NEW YORK, Consumers and politicians may be annoyed at high oil prices, but they aren’t persuading Exxon Mobil (XOM.N) or Chevron (CVX.N) to increase production dramatically. Neither firm posted big increases in output last quarter despite surges in commodity prices caused by the Ukrainian conflict. That’s a rational decision based on the outlook for future prices and investor pressures. But it won’t make them friends in the court of public opinion.
Take Chevron. The firm’s quarterly profit more than quadrupled in the first quarter compared to a year ago to $6.3 billion. Yet production was flat between the two periods, at 3.1 million barrels per day of oil and other commodities. Sure, the $313 billion firm run by Mike Wirth says capital expenditures and acquisitions, including affiliates, will be more than 50% higher this year, as the company ramps up shale production in the Permian. But that’s still less than it spent in 2019, when the price of West Texas Intermediate oil averaged about half what it is today.

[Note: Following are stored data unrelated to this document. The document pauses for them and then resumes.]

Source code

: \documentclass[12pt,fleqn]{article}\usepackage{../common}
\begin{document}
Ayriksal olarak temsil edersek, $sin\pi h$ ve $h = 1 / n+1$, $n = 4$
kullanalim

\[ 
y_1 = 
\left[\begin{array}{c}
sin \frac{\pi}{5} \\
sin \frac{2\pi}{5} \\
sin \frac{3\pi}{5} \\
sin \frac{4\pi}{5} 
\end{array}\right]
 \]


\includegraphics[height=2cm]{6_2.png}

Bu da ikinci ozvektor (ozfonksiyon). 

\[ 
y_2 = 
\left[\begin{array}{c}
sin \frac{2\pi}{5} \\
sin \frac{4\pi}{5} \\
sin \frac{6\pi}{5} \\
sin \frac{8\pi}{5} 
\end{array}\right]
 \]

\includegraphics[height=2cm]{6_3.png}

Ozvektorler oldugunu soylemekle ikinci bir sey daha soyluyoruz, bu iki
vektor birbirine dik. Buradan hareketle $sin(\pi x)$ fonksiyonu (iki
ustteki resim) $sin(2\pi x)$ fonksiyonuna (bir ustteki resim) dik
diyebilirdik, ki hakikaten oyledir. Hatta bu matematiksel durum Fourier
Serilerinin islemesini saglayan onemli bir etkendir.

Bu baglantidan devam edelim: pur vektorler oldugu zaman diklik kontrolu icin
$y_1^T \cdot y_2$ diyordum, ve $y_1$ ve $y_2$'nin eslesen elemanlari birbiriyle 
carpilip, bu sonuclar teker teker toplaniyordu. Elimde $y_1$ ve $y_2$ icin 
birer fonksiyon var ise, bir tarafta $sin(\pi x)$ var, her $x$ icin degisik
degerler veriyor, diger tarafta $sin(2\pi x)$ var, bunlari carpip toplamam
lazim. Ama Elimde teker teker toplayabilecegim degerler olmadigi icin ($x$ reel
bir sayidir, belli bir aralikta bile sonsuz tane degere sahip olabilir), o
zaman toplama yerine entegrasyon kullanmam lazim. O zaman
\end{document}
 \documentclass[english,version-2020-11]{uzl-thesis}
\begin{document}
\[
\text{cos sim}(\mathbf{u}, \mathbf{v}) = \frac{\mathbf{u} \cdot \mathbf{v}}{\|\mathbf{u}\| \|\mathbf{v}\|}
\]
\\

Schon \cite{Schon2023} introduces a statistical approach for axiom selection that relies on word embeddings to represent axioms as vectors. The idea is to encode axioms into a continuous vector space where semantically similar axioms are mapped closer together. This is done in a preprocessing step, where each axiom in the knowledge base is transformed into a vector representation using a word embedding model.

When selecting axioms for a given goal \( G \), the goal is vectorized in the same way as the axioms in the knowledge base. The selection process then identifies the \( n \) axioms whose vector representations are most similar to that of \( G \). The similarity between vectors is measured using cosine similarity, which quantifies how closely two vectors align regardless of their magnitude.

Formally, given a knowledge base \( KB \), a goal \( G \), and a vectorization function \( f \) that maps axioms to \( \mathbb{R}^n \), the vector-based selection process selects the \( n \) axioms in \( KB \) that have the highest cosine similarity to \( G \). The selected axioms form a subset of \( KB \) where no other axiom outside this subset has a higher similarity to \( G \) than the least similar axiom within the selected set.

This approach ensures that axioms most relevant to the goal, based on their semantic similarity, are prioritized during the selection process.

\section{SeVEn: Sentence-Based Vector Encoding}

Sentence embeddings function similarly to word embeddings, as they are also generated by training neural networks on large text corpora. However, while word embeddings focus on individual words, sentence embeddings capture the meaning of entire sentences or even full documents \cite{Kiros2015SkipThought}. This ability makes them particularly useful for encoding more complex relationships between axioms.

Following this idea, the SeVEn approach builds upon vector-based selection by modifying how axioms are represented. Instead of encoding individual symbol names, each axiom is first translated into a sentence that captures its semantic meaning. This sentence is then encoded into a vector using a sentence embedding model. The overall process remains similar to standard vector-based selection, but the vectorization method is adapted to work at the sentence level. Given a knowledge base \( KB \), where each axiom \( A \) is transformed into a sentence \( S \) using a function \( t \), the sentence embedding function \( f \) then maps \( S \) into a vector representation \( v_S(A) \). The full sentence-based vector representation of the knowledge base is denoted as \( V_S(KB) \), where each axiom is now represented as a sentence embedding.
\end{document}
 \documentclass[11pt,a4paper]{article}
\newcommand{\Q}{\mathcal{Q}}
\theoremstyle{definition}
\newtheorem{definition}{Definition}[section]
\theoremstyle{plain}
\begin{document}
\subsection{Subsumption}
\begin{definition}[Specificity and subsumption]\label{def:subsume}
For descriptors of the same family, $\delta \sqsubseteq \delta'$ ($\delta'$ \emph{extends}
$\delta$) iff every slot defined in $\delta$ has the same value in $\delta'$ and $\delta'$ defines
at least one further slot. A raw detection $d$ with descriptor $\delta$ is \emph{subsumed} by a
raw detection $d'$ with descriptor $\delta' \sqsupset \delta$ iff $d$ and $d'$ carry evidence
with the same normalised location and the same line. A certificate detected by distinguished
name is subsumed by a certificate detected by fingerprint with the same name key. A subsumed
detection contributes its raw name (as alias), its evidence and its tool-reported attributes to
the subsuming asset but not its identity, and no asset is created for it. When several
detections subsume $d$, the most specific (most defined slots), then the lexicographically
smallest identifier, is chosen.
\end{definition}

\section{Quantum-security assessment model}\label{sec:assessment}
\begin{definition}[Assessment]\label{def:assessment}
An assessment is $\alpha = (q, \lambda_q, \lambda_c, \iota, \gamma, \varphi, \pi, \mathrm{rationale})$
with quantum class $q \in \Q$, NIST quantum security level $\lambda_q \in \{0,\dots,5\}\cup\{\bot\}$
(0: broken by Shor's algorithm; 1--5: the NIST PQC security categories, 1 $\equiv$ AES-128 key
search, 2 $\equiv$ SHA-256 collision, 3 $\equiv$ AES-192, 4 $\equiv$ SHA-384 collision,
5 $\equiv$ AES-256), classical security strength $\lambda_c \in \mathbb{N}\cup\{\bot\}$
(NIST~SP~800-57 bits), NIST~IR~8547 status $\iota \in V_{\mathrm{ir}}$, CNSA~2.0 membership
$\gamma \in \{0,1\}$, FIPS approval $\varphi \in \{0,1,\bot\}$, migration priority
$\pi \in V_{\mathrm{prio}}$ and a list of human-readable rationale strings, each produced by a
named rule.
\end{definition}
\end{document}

Exxon is similar. While the $365 billion firm’s bottom line took a hit from a $3.4 billion after-tax charge on its Russia Sakhalin-1 operation, profit still doubled. Yet production at 3.7 million barrels a day of oil equivalent was the same as the first quarter last year. Likewise, it’s investing in shale and expects to lift Permian production by 25% this year compared to 2021. But its capital expenditures are similarly growing at a slower pace than in 2019.
One explanation is the market’s skepticism that the price of oil in the future will remain as high. The price of WTI for May 2023 is around $88 per barrel, and lower at dates beyond that, a somewhat rare market phenomenon known as backwardation. So companies have the incentive to increase production from sources that can be profitable quickly, like shale. But investments in higher cost, slower-to-ramp megaprojects aren’t ideal. Moreover, investors who have previously been burned by oil firms’ overexuberance, are pressuring firms to be cautious and are stressing the importance to return cash.
The big firms are listening, with Exxon just upping its share buyback program to $30 billion. That won’t comfort customers filling up at the pump, or politicians like Senate Majority Leader Chuck Schumer, who has complained the firms’ should rein in buybacks that do nothing to deal with high oil prices.